CRISPRのオフターゲットをIon PGM™ シーケンサで正確に検証

鈴木 英明 氏( 東京慈恵会医科大学解剖学講座 講師)

先天性異常は、臨床所見だけでは判断がつかない症例も多く、疾患と関連する遺伝子変異を特定し病態を正しく理解することが重要となります。鈴木氏は、これまで症例検体から遺伝子配列を次世代シーケンサで解析し、候補遺伝子を絞り込むアプローチを行ってきました。今後、その情報を基にゲノム編集で変異を導入した細胞やモデル生物を作製し、その解析を通して疾患発症の原因や治療へ役立てようとしています。

CRISPRによるゲノム編集とその評価
ゲノム編集の方法には、ZFNやTALENがありますが、昨年初めにCRISPRが登場すると、鈴木氏はターゲット遺伝子のデザインの簡便さや実験手法の容易さに注目。
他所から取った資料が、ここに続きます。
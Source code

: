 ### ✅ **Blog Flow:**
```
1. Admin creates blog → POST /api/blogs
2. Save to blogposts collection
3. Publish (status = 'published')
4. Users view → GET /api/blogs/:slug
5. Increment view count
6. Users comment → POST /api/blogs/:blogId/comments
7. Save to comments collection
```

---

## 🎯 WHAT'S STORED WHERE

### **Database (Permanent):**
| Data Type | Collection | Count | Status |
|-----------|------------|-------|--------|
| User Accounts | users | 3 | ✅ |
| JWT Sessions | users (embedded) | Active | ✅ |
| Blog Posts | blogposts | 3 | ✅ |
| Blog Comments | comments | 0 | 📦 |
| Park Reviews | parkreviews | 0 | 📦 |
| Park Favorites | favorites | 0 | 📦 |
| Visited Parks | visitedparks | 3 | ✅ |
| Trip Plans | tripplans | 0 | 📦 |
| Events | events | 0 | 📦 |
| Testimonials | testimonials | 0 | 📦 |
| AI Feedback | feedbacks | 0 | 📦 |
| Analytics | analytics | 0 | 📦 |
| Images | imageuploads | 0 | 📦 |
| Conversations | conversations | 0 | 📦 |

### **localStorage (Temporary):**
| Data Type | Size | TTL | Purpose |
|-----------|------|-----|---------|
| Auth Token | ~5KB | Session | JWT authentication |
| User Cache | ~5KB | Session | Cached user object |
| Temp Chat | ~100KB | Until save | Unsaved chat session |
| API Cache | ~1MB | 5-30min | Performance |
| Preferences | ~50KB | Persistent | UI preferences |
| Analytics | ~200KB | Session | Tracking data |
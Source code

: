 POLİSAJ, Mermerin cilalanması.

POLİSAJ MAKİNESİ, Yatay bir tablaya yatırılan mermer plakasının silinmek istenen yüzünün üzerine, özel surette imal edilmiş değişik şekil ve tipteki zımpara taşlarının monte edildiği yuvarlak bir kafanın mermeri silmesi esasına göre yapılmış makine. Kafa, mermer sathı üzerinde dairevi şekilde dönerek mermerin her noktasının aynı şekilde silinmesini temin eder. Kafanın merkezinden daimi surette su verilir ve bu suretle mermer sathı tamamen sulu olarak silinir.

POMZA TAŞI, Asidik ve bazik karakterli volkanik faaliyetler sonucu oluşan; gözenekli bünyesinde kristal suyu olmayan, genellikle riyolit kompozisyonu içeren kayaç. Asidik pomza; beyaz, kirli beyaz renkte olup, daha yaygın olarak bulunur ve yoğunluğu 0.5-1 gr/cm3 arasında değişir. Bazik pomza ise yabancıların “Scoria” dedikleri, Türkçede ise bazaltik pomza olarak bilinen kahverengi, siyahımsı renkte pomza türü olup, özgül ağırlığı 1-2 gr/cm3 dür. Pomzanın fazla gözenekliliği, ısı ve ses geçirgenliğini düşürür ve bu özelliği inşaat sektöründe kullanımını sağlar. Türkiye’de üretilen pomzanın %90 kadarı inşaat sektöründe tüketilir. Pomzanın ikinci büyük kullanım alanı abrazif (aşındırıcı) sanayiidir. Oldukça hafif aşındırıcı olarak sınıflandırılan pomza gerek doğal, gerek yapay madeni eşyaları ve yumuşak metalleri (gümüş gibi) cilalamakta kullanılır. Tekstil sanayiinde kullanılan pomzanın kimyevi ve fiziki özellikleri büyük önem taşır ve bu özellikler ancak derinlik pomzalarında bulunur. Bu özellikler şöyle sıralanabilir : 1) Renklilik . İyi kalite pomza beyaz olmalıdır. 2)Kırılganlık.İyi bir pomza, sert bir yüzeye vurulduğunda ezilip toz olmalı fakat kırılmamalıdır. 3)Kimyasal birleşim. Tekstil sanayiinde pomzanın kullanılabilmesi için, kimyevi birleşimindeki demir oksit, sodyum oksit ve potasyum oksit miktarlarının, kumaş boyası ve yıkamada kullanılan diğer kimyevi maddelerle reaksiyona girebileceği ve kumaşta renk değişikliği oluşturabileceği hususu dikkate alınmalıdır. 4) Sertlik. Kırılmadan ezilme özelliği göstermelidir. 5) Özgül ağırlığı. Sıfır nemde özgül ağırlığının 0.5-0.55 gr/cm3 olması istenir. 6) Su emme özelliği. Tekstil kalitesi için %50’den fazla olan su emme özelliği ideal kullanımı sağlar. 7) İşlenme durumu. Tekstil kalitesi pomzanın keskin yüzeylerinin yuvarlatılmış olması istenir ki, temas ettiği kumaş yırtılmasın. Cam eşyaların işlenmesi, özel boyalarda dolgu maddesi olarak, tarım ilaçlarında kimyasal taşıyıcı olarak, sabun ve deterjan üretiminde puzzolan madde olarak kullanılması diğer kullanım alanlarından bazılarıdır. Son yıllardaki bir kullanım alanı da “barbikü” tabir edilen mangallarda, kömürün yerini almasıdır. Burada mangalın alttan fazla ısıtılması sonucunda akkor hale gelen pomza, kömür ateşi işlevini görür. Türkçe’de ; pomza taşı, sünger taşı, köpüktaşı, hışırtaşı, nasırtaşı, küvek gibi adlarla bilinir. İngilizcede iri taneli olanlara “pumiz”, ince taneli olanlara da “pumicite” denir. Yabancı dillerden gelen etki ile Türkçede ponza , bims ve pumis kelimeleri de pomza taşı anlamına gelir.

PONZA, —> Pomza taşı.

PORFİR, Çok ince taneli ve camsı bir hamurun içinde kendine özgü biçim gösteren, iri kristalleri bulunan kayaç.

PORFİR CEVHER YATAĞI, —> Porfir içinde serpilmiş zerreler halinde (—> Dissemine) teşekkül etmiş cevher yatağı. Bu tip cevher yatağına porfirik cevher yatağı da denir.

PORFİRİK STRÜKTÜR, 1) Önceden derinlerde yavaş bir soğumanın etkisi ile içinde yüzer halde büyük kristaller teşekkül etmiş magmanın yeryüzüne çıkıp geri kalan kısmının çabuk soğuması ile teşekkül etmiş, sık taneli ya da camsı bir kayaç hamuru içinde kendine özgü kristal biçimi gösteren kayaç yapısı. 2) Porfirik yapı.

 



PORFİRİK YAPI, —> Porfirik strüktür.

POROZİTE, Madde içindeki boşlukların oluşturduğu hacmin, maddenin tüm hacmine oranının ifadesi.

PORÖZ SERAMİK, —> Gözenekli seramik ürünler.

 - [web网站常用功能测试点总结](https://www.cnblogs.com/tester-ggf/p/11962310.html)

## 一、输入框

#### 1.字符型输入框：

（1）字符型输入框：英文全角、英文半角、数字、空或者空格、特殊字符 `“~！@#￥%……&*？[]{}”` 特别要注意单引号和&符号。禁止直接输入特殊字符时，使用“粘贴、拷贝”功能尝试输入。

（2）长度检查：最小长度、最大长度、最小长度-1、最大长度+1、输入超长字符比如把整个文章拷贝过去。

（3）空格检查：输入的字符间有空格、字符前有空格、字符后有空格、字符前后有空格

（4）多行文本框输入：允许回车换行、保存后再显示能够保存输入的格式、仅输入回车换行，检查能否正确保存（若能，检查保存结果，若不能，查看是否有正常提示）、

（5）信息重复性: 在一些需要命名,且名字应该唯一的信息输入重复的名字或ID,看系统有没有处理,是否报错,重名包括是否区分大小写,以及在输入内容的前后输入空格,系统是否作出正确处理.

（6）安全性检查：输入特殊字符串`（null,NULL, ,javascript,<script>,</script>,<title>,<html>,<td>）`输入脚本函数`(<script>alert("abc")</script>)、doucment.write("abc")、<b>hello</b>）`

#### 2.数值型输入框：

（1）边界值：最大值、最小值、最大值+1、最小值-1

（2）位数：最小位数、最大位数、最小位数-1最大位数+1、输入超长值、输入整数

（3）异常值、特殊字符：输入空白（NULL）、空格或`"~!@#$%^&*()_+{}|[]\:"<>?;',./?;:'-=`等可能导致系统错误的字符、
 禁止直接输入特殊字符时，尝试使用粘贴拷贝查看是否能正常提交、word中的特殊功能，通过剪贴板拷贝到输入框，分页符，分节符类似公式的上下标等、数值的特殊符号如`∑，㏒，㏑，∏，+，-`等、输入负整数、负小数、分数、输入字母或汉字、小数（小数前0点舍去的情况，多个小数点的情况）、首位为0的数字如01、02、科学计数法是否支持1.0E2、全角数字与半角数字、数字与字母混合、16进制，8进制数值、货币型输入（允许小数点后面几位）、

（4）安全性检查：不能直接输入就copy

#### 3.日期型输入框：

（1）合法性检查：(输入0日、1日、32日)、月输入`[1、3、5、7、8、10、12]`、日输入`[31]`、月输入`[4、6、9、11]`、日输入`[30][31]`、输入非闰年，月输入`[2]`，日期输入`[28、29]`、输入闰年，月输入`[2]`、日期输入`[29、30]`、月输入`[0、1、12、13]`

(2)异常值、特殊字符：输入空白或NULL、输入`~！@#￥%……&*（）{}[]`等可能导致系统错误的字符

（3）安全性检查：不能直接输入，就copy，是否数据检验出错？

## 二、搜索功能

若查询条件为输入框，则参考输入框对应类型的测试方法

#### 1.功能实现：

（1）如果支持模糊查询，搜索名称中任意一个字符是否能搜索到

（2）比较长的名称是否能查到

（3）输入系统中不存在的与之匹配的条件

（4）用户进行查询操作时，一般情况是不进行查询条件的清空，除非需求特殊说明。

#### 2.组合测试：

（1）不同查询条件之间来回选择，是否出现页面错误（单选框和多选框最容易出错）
すぐに試してみることに。「ただしCRISPRにはオフターゲットの心配がありました。そこでまずは実際のオンターゲットとオフターゲットの割合をきちんと評価しようと思ったのです」。ここで使用したのがIonAmpliSeq™ テクノロジーとIon PGM™ シーケンサ。鈴木氏は、CRISPRシステムで2遺伝子の4か所をターゲットに作製したコンストラクトのそれぞれをヒト細胞に導入し、その4細胞群でオンターゲットとオフターゲットを調べることにしました。実際の解析個所は、4つのターゲット配列及びターゲット配列に3塩基以内のミスマッチで類似する領域の合計40カ所です。「IonAmpliSeq™ テクノロジーで40領域をマルチプレックスPCRで一度に増幅し、ライブラリー調製後、Ion PGM™ シーケンサで40領域すべてを一度にシーケンス、付属ソフトウェアで解析しました。細胞へコンストラクト導入からオフターゲット評価まで1週間以内で終了できました」と話します。

検証結果と今後の活用について
「その結果、4つのコンストラクトにおいて、全体の30~60%の細胞で目的部位の欠失を確認、0~3%の割合でオフターゲットの欠失を検出しました」と鈴木氏。「思ったよりもオフターゲットがありましたね」とコメントします。「この結果を基に短期間でゲノム編集可能なCRISPRや、正確性の高いTALENというゲノム編集ツールを使い分けていきたい」と話します。